▶ _Your assignment_
Go through the data below and copy each line where the word "fight" occurs.

▶ _Input records_
■ ■ ■ ■ ■

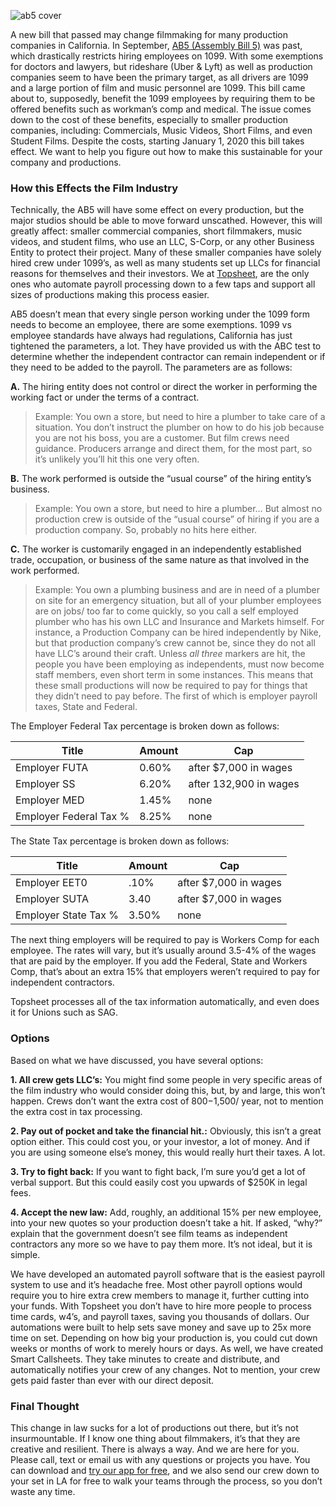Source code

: ![ab5 cover](https://user-images.githubusercontent.com/33143626/69761792-41918100-111d-11ea-8592-d070780def4a.png "How AB5 Law affects Filmmakers")

A new bill that passed may change filmmaking for many production companies in California. In September, [AB5 (Assembly Bill 5)](https://en.wikipedia.org/wiki/California_Assembly_Bill_5_(2019)) was past, which drastically restricts hiring employees on 1099. With some exemptions for doctors and lawyers, but rideshare (Uber & Lyft) as well as production companies seem to have been the primary target, as all drivers are 1099 and a large portion of film and music personnel are 1099. This bill came about to, supposedly, benefit the 1099 employees by requiring them to be offered benefits such as workman’s comp and medical. The issue comes down to the cost of these benefits, especially to smaller production companies, including: Commercials, Music Videos, Short Films, and even Student Films. Despite the costs, starting January 1, 2020 this bill takes effect. We want to help you figure out how to make this sustainable for your company and productions.

### How this Effects the Film Industry

Technically, the AB5 will have some effect on every production, but the major studios should be able to move forward unscathed. However, this will greatly affect: smaller commercial companies, short filmmakers, music videos, and student films, who use an LLC, S-Corp, or any other Business Entity to protect their project. Many of these smaller companies have solely hired crew under 1099’s, as well as many students set up LLCs for financial reasons for themselves and their investors. We at [Topsheet](https://topsheet.io), are the only ones who automate payroll processing down to a few taps and support all sizes of productions making this process easier. 

AB5 doesn’t mean that every single person working under the 1099 form needs to become an employee, there are some exemptions. 1099 vs employee standards have always had regulations, California has just tightened the parameters, a lot. They have provided us with the ABC test to determine whether the independent contractor can remain independent or if they need to be added to the payroll. The parameters are as follows:

**A.** The hiring entity does not control or direct the worker in performing the working fact or under the terms of a contract.

> Example: You own a store, but need to hire a plumber to take care of a situation. You don’t instruct the plumber on how to do his job because you are not his boss, you are a customer. But film crews need guidance. Producers arrange and direct them, for the most part, so it’s unlikely you’ll hit this one very often.

**B.** The work performed is outside the “usual course” of the hiring entity’s business.

> Example: You own a store, but need to hire a plumber… But almost no production crew is outside of the “usual course” of hiring if you are a production company. So, probably no hits here either.

**C.** The worker is customarily engaged in an independently established trade, occupation, or business of the same nature as that involved in the work performed.

>Example: You own a plumbing business and are in need of a plumber on site for an emergency situation, but all of your plumber employees are on jobs/ too far to come quickly, so you call a self employed plumber who has his own LLC and Insurance and Markets himself. For instance, a Production Company can be hired independently by Nike, but that production company’s crew cannot be, since they do not all have LLC’s around their craft.
Unless *all three* markers are hit, the people you have been employing as independents, must now become staff members, even short term in some instances. This means that these small productions will now be required to pay for things that they didn’t need to pay before. The first of which is employer payroll taxes, State and Federal.


The Employer Federal Tax percentage is broken down as follows:

Title | Amount | Cap |
---  | --- | ---
Employer FUTA | 0.60% | after $7,000 in wages
Employer SS | 6.20% | after 132,900 in wages
Employer MED | 1.45% | none
Employer Federal Tax %| 8.25% | none

The State Tax percentage is broken down as follows:

Title | Amount | Cap |
---  | --- | ---
Employer EET0 |.10% | after $7,000 in wages
Employer SUTA | 3.40 | after $7,000 in wages
Employer State Tax % | 3.50% | none

The next thing employers will be required to pay is Workers Comp for each employee. The rates will vary, but it’s usually around 3.5-4% of the wages that are paid by the employer. If you add the Federal, State and Workers Comp, that’s about an extra 15% that employers weren’t required to pay for independent contractors.

Topsheet processes all of the tax information automatically, and even does it for Unions such as SAG.

### Options 
Based on what we have discussed, you have several options:

**1. All crew gets LLC’s:**
You might find some people in very specific areas of the film industry who would consider doing this, but, by and large, this won’t happen. Crews don’t want the extra cost of $800-$1,500/ year, not to mention the extra cost in tax processing. 

**2. Pay out of pocket and take the financial hit.:**
Obviously, this isn’t a great option either. This could cost you, or your investor, a lot of money. And if you are using someone else’s money, this would really hurt their taxes. A lot.

**3. Try to fight back:**
If you want to fight back, I’m sure you’d get a lot of verbal support. But this could easily cost you upwards of $250K in legal fees.

**4. Accept the new law:**
Add, roughly, an additional 15% per new employee, into your new quotes so your production doesn’t take a hit. If asked, “why?” explain that the government doesn’t see film teams as independent contractors any more so we have to pay them more. It’s not ideal, but it is simple.

We have developed an automated payroll software that is the easiest payroll system to use and it’s headache free. Most other payroll options would require you to hire extra crew members to manage it, further cutting into your funds. With Topsheet you don’t have to hire more people to process time cards, w4’s, and payroll taxes, saving you thousands of dollars. Our automations were built to help sets save money and save up to 25x more time on set. Depending on how big your production is, you could cut down weeks or months of work to merely hours or days. As well, we have created Smart Callsheets. They take minutes to create and distribute, and automatically notifies your crew of any changes. Not to mention, your crew gets paid faster than ever with our direct deposit.

### Final Thought

This change in law sucks for a lot of productions out there, but it’s not insurmountable. If I know one thing about filmmakers, it’s that they are creative and resilient. There is always a way. And we are here for you. Please call, text or email us with any questions or projects you have. You can download and [try our app for free](https://topsheet.io), and we also send our crew down to your set in LA for free to walk your teams through the process, so you don’t waste any time.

■ ■ ■ ■ ■

▶ _Answer_
**3. Try to fight back:**
If you want to fight back, I’m sure you’d get a lot of verbal support. But this could easily cost you upwards of $250K in legal fees.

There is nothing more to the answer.